■ Exercise instructions
Go through the entries below and copy every line that holds the word "DocumentationTok".

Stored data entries
------------------------------------------------------------------------

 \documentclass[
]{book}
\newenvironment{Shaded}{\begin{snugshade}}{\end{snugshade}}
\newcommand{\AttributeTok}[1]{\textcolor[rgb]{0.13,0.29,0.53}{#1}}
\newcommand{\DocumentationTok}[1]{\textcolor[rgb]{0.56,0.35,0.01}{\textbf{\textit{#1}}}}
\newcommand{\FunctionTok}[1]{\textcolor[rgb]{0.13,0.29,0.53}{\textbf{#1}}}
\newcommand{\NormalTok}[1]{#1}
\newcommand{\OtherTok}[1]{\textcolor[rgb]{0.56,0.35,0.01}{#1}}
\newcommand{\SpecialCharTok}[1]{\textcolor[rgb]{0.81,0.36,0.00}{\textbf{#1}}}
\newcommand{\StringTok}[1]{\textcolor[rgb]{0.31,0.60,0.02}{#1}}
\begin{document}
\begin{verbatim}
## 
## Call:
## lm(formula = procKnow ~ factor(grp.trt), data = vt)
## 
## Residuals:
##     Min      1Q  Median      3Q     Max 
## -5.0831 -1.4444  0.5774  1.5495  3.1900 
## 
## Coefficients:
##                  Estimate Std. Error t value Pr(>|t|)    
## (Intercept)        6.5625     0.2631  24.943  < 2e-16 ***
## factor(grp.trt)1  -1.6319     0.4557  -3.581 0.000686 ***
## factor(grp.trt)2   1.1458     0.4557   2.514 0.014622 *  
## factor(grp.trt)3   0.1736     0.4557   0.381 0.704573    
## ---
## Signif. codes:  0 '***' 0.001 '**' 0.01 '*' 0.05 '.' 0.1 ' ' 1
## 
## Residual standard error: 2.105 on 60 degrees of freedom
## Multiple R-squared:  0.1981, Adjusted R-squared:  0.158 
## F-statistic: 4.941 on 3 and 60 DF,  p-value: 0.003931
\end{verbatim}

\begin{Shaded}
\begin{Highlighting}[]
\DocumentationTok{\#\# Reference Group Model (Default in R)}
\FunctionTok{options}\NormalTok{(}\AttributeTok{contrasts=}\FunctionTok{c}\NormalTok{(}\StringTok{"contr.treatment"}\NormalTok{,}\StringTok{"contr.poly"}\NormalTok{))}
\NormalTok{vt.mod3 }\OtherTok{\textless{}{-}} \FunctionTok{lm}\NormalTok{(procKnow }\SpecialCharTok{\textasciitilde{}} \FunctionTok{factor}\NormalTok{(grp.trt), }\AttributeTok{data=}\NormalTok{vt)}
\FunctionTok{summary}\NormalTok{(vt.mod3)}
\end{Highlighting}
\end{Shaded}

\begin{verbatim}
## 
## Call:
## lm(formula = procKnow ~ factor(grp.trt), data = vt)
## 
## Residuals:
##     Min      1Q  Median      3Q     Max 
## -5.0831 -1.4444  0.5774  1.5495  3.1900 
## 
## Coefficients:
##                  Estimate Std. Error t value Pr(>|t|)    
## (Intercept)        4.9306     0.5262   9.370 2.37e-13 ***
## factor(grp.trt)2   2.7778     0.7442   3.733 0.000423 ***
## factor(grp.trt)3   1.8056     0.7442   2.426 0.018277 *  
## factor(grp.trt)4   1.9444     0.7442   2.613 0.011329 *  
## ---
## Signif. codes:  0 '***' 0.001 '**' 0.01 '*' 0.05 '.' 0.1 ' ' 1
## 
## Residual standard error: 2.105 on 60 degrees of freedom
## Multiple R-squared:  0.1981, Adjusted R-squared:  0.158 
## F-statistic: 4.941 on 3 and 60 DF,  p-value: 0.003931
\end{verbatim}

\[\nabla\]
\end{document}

------------------------------------------------------------------------

■ Expected output
\newcommand{\DocumentationTok}[1]{\textcolor[rgb]{0.56,0.35,0.01}{\textbf{\textit{#1}}}}
\DocumentationTok{\#\# Reference Group Model (Default in R)}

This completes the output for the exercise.